WHAT IS NEEDED>
Search the entries for the word "that". Copy every line where it turns up.

DATA UNDER STUDY>
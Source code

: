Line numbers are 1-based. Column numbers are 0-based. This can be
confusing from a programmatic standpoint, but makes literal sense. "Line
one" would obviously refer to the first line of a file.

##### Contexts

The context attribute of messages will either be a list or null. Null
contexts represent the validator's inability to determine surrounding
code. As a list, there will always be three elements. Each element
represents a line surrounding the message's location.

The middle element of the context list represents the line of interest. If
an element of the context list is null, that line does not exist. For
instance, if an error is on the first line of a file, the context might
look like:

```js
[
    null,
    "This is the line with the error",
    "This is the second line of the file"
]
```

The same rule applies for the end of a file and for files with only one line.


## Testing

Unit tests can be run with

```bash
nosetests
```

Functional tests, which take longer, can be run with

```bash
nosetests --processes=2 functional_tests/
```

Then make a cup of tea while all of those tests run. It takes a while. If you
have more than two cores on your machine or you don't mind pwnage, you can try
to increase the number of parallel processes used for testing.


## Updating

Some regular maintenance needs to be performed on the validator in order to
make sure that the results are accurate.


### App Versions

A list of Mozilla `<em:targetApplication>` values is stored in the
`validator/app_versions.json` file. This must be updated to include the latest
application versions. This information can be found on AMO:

ANSWER BELOW>
an element of the context list is null, that line does not exist. For
make sure that the results are accurate.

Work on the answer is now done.